Antiquité - Moyen Age - Temps modernes : voilà le schéma d'une incroyable indigence qui exerce sur notre pensée historique un pouvoir absolu, voilà le non-sens qui nous a toujours empêchés de saisir exactement dans ses rapports avec l'histoire totale de l'humanité supérieure la position véritable, le rang, la forme et surtout la durée de ce petit monde fragmentaire qui depuis l'Empire germanique se développe sur le sol de l'Europe occidentale. Les cultures à venir pourront â peine croire qu'un plan aussi simpliste, rendu encore chaque siècle plus impossible par son cours rectiligne et ses proportions insensées, qui lui interdisent toute intégration naturelle de domaines acquis récemment à la
lumière de notre conscience historique, se soit maintenu quand même sans secousse sérieuse. Car les protestations ne signifient rien que les historiens ont, de longue date, accoutumé d'élever contre ce schéma. Elles n'ont fait qu'estomper, sans le remplacer, l'unique plan existant. On a beau parler de moyen âge grec et d'antiquité germanique, ce n`est pas ainsi qu'on arrivera à une image claire et intérieurement nécessaire, où la Chine et le Mexique, les royaumes d'Axum et des Sassanides trouveront une place organique. De même, en transférant le point initial des "Temps modernes" des Croisades à la Renaissance et de là au début du XIXe siècle, on prouve seulement qu'on tient le schéma lui-même pour intangible.
(...)
On choisit un paysage unique et on décrète qu'il sera le centre d'un système historique. Ici est le soleil central. D'ici se diffuse la vraie lumière qui éclaire tous les événements historiques. D'ici, comme d'un point perspectif, on en peut mesurer la signification. Mais en réalité, c'est ici l'orgueil qui parle, orgueil de l'Europe en occidental qu'aucun scepticisme n'arrête et qui déroule dans son esprit ce fantôme d' "Histoire universelle".
(...)
J'appelle ce schéma, familier à l'Européen d'Occident, qui fait mouvoir les hautes cultures autour de nous comme autour d'un centre de tout événement historique, système ptolémaïque de l'histoire, et je considère comme une découverte copernicienne sur le terrain de l'histoire l'introduction, dans ce livre, d'une doctrine destinée à remplacer celle de Copernic et qui ne donne, en aucune manière, à l'Antiquité et à l'Occident une place privilégiée à côté de l'Inde, de Babylone, de la Chine, de l'Égypte, de la culture arabe et mexicaine - univers particuliers du Devenir qui pèsent un poids égal dans la balance de l'Histoire et qui l'emportent souvent, par la grandeur de conception psychique, par la vigueur de croissance, sur la culture antique...."

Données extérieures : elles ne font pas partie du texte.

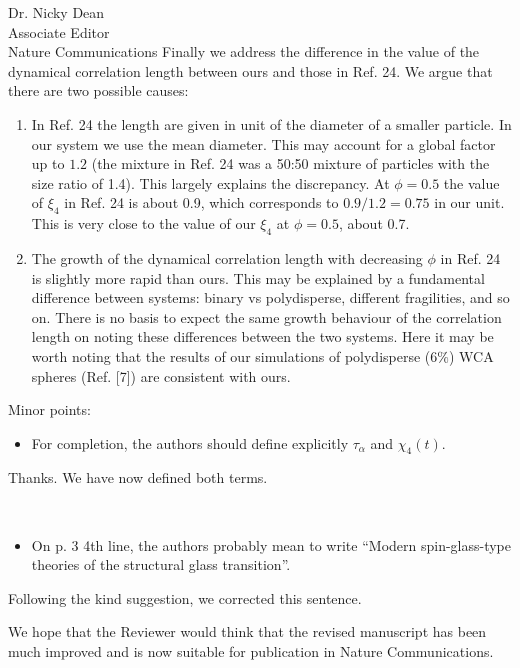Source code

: \documentclass[a4paper, rebuttal, parskip=true, firsthead=false, fromemail=true, foldmarks=false]{scrlttr2}
\begin{document}
\begin{letter}{Dr. Nicky Dean\\
Associate Editor\\
Nature Communications}
Finally we address the difference in the value of the dynamical correlation length between ours and those in Ref. 24. 
We argue that there are two possible causes:
\begin{enumerate}
\item In Ref. 24 the length are given in unit of the diameter of a smaller particle. In our system we use the mean diameter. This may account for a global factor up to $1.2$ (the mixture in Ref. 24 was a 50:50 mixture of particles with the size ratio of 1.4). This largely explains the discrepancy. At $\phi=0.5$ the value of $\xi_4$ in Ref. 24 is about 0.9, 
which corresponds to $0.9/1.2=0.75$ in our unit. This is very close to the value of our $\xi_4$ at $\phi=0.5$, about 0.7.   
\item The growth of the dynamical correlation length with decreasing $\phi$ in Ref. 24 is slightly more rapid than ours. 
This may be explained by a fundamental difference between systems: binary vs polydisperse, different fragilities, and so on. 
There is no basis to expect the same growth behaviour of the correlation length on noting these differences between the two systems. 
Here it may be worth noting that the results of our simulations of polydisperse ($6\%$) WCA spheres (Ref. [7]) are consistent with ours. 
\end{enumerate} 


\begin{quotationi}
Minor points:
\begin{itemize}
\item For completion, the authors should define explicitly $\tau_\alpha$ and $\chi_4(t)$.
\end{itemize}
\end{quotationi}
Thanks. We have now defined both terms.

\begin{quotationi}
~
\begin{itemize}
\item On p. 3 4th line, the authors probably mean to write ``Modern spin-glass-type theories of the structural glass transition''.
\end{itemize}
\end{quotationi}
Following the kind suggestion, we corrected this sentence.

We hope that the Reviewer would think that the revised manuscript has been much improved and is now suitable for publication in Nature Communications. 
 
\clearpage


\end{letter}
\end{document}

Culture et civilisations - Née d'un élan profond, toute culture tend à se figer en civilisation, c'est-à-dire à mourir....
"Les cultures sont des organismes. L'histoire universelle est leur biographie générale. L'histoire gigantesque de la culture chinoise ou antique est, morphologiquement, l'exact pendant de la petite histoire de l'homme en particulier, d`un animal, d'un arbre ou d'une fleur. Pour le regard faustien, ce n'est point une sommation, c'est une expérience. Et si l'on veut apprendre à connaître la forme intérieure partout répétée, la méthode est toute préparée, depuis déjà très longtemps, dans la morphologie comparée des animaux et des plantes.

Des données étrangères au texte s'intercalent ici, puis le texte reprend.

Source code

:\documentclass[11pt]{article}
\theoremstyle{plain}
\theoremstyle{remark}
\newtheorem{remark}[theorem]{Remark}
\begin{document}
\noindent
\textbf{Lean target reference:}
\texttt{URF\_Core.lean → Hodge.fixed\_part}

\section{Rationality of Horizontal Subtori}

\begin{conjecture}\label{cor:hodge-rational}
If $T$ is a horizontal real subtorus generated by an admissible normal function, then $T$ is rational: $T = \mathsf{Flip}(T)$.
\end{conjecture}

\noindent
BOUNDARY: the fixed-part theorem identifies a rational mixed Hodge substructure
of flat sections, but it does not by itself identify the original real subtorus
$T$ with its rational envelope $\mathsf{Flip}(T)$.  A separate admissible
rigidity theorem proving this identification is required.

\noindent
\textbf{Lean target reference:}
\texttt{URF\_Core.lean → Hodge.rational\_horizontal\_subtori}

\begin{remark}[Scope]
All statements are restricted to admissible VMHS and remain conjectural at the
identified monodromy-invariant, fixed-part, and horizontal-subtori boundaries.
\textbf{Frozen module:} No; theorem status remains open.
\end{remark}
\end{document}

Dans le destin des cultures particulières qui se succèdent, grandissent l'une près de I'autre, se touchent, s'éclipsent, s'étouffent mutuellement, s'épuise la matière de toute l'histoire humaine. Et si l'esprit passait en revue leurs formes, qui n'ont été jusqu'à présent que trop profondément enfouies sous l'enveloppe superficielle d'une triviale et persistante "histoire de l'humanité", il découvrirait nécessairement la forme originelle de la culture dépouillée de sa gangue et des éléments de confusion, et servant de forme idéale àla base de toute culture particulière.
(...)
Une culture naît au moment où une grande âme se réveille, se détache de l'état psychique primaire d'éternelle enfance humaine, forme issue de l'informe, limite et caducité sorties de l'infini et de la durée. Elle croît sur le sol d'un paysage exactement délimitable, auquel elle reste liée comme la plante. Une culture meurt quand l'âme a réalisé la somme entière de ses possibilités sous la forme de peuples, de langues, de doctrines religieuses, d'arts, d'Etats, de sciences, et qu'elle retourne ainsi à l'état psychique primaire. Mais son être vivant, cette succession de grandes époques qui marquent à grands traits précis son accomplissement progressif, est une lutte très intime et passionnée pour la conquête de l'idée sur les puissances extérieures du chaos et sur l'instinct intérieur où ces puissances se sont réfugiées avec leur rancune. Ce n'est pas seulement l'artiste qui lutte contre la résistance de la matière et contre la destruction de l`idée en lui. Chaque culture se trouve dans un rapport profondément symbolique et quasi mystique avec la matière étendue, avec l'espace où elle veut, par lequel elle veut se réaliser. Quand le but est atteint et l'idée achevée, que la quantité totale des possibilités intérieures s'est réalisée au dehors, la culture se fige brusquement, elle meurt, son sang coule, ses forces se brisent - elle devient civilisation. C'est ce que nous sentons et entendons par les mots égyptianisme, byzantinisme, mandarinisme. Arbre gigantesque rongé par le temps dans la forêt vierge, elle peut tendre encore ainsi durant des siècles et des millénaires ses branches vermoulues. Nous le voyons en Chine, dans l'Inde et le monde islamique. De même, la civilisation antique monta comme un géant à l'époque impériale avec une apparence de sève et de force juvénile, tandis qu'elle puisait l'air et la lumière â la jeune culture arabe de l'Orient.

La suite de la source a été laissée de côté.